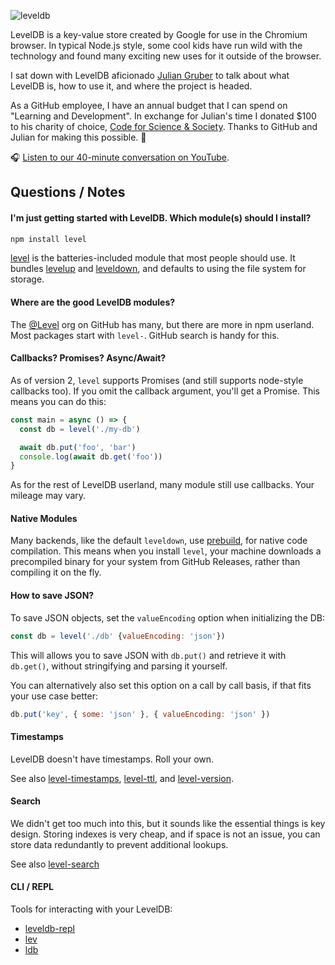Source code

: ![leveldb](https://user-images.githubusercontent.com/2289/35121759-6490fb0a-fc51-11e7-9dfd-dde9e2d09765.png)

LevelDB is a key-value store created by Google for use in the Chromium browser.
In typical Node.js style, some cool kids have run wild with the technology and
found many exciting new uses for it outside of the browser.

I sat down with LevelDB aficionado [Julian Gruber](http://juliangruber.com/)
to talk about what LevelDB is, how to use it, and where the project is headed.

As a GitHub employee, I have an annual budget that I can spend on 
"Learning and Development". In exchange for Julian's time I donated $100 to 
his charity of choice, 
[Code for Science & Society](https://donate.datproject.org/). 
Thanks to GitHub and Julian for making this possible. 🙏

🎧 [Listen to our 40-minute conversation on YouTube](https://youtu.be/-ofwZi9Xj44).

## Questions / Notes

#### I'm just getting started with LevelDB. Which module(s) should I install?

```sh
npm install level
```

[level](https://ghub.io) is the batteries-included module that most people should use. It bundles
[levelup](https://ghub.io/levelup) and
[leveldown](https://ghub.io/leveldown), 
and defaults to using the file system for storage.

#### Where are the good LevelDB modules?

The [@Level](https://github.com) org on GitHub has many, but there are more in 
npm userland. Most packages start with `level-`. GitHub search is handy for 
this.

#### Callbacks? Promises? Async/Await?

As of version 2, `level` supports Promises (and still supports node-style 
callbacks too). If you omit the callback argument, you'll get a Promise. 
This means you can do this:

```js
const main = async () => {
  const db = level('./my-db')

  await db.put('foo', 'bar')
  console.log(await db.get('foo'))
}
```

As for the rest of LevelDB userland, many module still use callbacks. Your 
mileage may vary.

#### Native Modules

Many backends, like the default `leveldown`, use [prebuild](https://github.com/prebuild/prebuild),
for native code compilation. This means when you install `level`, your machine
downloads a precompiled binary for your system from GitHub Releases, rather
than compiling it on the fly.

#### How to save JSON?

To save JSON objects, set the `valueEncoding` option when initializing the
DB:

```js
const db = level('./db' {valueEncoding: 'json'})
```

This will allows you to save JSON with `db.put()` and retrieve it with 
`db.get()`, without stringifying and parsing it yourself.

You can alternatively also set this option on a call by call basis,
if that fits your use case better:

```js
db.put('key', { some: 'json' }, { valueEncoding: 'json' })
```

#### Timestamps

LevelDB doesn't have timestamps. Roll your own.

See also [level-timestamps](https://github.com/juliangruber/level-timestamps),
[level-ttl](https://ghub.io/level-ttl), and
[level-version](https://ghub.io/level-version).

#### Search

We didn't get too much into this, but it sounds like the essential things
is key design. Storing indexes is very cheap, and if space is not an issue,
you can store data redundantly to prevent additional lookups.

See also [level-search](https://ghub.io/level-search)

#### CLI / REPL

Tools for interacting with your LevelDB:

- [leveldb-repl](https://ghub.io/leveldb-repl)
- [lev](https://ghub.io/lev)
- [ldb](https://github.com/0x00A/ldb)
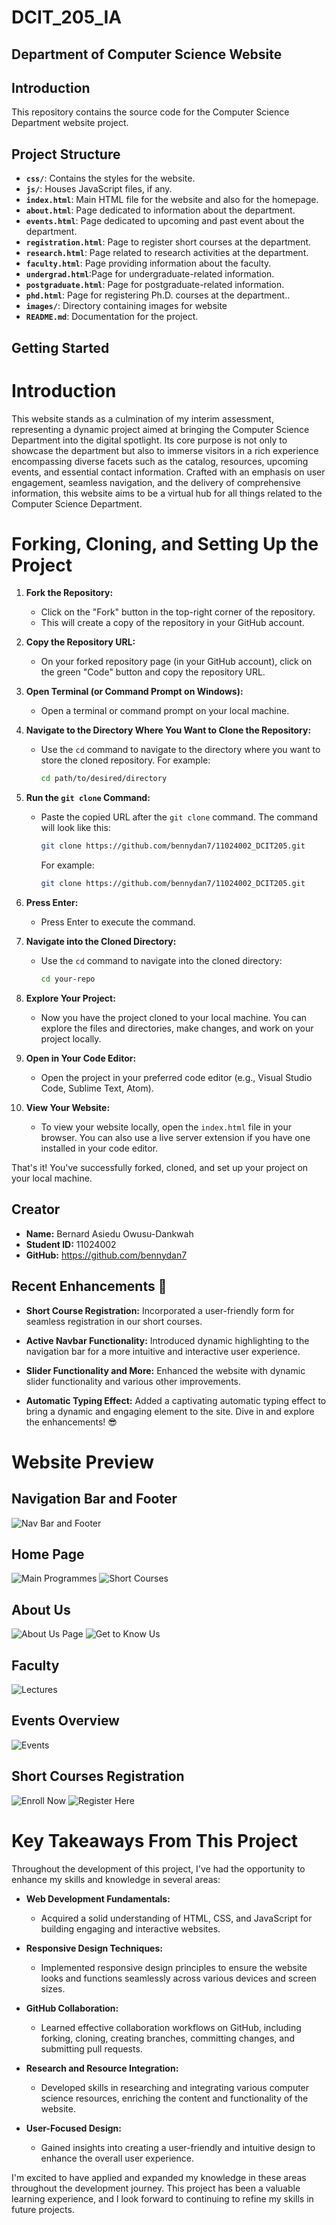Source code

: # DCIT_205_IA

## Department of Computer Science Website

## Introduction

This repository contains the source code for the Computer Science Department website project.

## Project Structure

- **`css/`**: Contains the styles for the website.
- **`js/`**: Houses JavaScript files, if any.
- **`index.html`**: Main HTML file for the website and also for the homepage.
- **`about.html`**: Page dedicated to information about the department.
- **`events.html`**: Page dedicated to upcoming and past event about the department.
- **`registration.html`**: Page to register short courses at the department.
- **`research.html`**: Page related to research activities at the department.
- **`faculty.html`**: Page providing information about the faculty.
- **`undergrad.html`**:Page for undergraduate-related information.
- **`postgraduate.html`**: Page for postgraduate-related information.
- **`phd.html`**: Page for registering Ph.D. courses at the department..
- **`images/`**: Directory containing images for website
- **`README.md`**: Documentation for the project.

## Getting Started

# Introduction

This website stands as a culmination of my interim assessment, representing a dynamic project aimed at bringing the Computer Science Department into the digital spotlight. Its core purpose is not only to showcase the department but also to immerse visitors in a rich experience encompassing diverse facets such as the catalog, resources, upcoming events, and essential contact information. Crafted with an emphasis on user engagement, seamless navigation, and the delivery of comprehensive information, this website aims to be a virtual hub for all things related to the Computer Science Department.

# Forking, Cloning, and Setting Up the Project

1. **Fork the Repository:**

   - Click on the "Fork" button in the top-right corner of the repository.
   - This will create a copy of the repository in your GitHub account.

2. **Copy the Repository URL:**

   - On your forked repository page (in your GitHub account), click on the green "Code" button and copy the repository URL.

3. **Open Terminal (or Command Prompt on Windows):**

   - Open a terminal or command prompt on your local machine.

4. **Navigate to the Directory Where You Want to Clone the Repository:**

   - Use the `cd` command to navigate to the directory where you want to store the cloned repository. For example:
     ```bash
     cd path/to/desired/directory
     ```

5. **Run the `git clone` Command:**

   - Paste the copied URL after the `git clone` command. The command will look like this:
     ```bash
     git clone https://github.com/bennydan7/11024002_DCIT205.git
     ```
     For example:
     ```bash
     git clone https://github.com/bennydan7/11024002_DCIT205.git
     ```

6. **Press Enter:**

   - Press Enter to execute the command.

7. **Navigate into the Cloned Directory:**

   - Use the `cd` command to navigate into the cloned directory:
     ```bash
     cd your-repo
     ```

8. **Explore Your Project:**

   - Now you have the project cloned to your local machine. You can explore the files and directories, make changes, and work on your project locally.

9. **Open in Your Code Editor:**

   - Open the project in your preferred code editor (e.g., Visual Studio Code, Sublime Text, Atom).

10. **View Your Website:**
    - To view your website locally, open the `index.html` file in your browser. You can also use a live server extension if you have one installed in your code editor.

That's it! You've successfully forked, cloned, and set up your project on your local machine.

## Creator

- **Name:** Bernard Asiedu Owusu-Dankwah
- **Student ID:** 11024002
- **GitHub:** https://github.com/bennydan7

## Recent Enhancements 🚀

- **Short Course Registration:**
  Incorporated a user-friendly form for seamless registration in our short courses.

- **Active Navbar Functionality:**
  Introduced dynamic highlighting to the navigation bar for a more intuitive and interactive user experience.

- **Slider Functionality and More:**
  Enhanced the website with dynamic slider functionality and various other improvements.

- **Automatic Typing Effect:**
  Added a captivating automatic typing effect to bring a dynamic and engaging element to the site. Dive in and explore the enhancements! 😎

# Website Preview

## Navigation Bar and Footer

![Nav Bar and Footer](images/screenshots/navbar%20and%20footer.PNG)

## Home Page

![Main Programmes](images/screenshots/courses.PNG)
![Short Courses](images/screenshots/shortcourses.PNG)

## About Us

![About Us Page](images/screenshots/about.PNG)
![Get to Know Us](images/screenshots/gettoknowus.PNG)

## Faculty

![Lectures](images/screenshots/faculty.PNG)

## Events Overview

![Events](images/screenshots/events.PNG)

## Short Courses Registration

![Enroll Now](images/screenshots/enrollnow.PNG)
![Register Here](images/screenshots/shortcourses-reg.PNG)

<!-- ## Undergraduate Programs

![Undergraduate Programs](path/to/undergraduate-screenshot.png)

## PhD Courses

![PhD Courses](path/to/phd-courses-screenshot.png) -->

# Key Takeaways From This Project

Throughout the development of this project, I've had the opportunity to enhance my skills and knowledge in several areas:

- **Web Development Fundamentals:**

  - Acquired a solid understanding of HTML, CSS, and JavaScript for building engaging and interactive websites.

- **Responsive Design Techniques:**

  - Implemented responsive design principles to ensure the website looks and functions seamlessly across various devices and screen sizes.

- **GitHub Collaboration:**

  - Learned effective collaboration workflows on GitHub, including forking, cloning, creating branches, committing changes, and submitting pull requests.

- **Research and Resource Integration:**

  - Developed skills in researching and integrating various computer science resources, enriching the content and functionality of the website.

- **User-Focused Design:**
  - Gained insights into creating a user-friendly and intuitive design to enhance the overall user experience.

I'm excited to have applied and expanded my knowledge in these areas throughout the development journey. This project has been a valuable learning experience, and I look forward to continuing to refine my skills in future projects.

•••

### WORK TO COMPLETE
Please leave out the pictures as you reproduce the lines exactly, from the first line of the entries through the line containing "LevelDB is a".

### FINISHED TASK
Source code

: ![leveldb](https://user-images.githubusercontent.com/2289/35121759-6490fb0a-fc51-11e7-9dfd-dde9e2d09765.png)

LevelDB is a key-value store created by Google for use in the Chromium browser.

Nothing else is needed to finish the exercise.